* _Dataset_
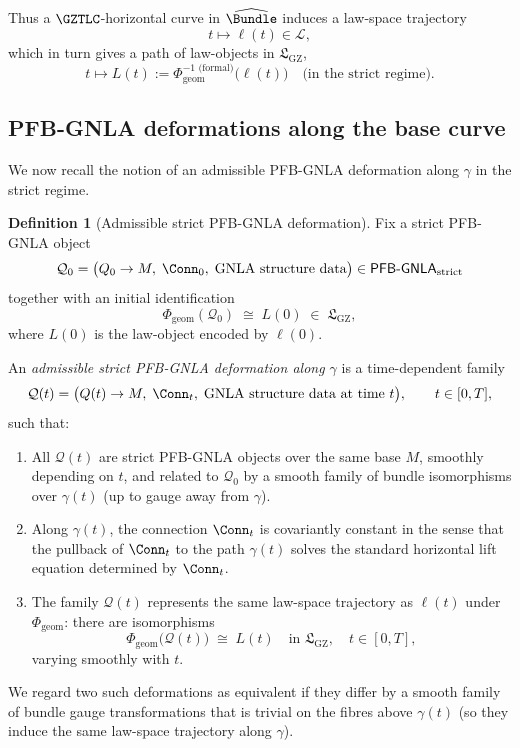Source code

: \documentclass[11pt]{book}
\theoremstyle{plain}
\theoremstyle{definition}
\newtheorem{definition}[theorem]{Definition} \theoremstyle{remark}
\newcommand{\GZLS}{\ensuremath{\mathfrak{L}_{\mathrm{GZ}}}}       \newcommand{\GZLT}{\ensuremath{M_{!w}}}                           \newcommand{\GZLOC}{\ensuremath{A_M}}                             \newcommand{\GZLCurv}{\ensuremath{\mathcal{F}_{\mathrm{law}}}}
\begin{document}
Thus a \(\GZTLC\)-horizontal curve in \(\widehat{\Bundle}\) induces a
law-space trajectory
\[
  t\longmapsto \ell(t)\in\mathcal{L},
\]
which in turn gives a path of law-objects in \(\GZLS\),
\[
  t\longmapsto L(t)
  := \Phi_{\mathrm{geom}}^{-1\text{ (formal)}}\bigl(\ell(t)\bigr)
  \quad\text{(in the strict regime)}.
\]



\subsection*{PFB-GNLA deformations along the base curve}


We now recall the notion of an admissible PFB-GNLA deformation along
\(\gamma\) in the strict regime.

\begin{definition}[Admissible strict PFB-GNLA deformation]
Fix a strict PFB-GNLA object
\[
  \mathcal{Q}_0
  =
  \bigl(Q_0\to M,\;
        \Conn_0,\;
        \text{GNLA structure data}\bigr)
  \in \mathsf{PFB\text- GNLA}_{\mathrm{strict}}
\]
together with an initial identification
\[
  \Phi_{\mathrm{geom}}(\mathcal{Q}_0)
  \;\cong\;
  L(0)\;\in\;\GZLS,
\]
where \(L(0)\) is the law-object encoded by \(\ell(0)\).

An \emph{admissible strict PFB-GNLA deformation along \(\gamma\)} is a
time-dependent family
\[
  \mathcal{Q}(t)
  =
  \bigl(Q(t)\to M,\;
        \Conn_t,\;
        \text{GNLA structure data at time }t\bigr),
  \qquad t\in[0,T],
\]
such that:
\begin{enumerate}
  \item[(i)] All \(\mathcal{Q}(t)\) are strict PFB-GNLA objects over
    the same base \(M\), smoothly depending on \(t\), and related
    to \(\mathcal{Q}_0\) by a smooth family of bundle isomorphisms
    over \(\gamma(t)\) (up to gauge away from \(\gamma\)).
  \item[(ii)] Along \(\gamma(t)\), the connection \(\Conn_t\) is
    covariantly constant in the sense that the pullback of \(\Conn_t\)
    to the path \(\gamma(t)\) solves the standard horizontal lift
    equation determined by \(\Conn_t\).
  \item[(iii)] The family \(\mathcal{Q}(t)\) represents the same
    law-space trajectory as \(\ell(t)\) under \(\Phi_{\mathrm{geom}}\):
    there are isomorphisms
    \[
      \Phi_{\mathrm{geom}}\bigl(\mathcal{Q}(t)\bigr)
      \;\cong\;
      L(t)
      \quad\text{in }\GZLS,\quad t\in[0,T],
    \]
    varying smoothly with \(t\).
\end{enumerate}
We regard two such deformations as equivalent if they differ by a
smooth family of bundle gauge transformations that is trivial on the
fibres above \(\gamma(t)\) (so they induce the same law-space
trajectory along \(\gamma\)).
\end{definition}
\end{document}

* _Exercise brief_
Give only the number of lines in the data that hold the word "time".

* _Task output_
2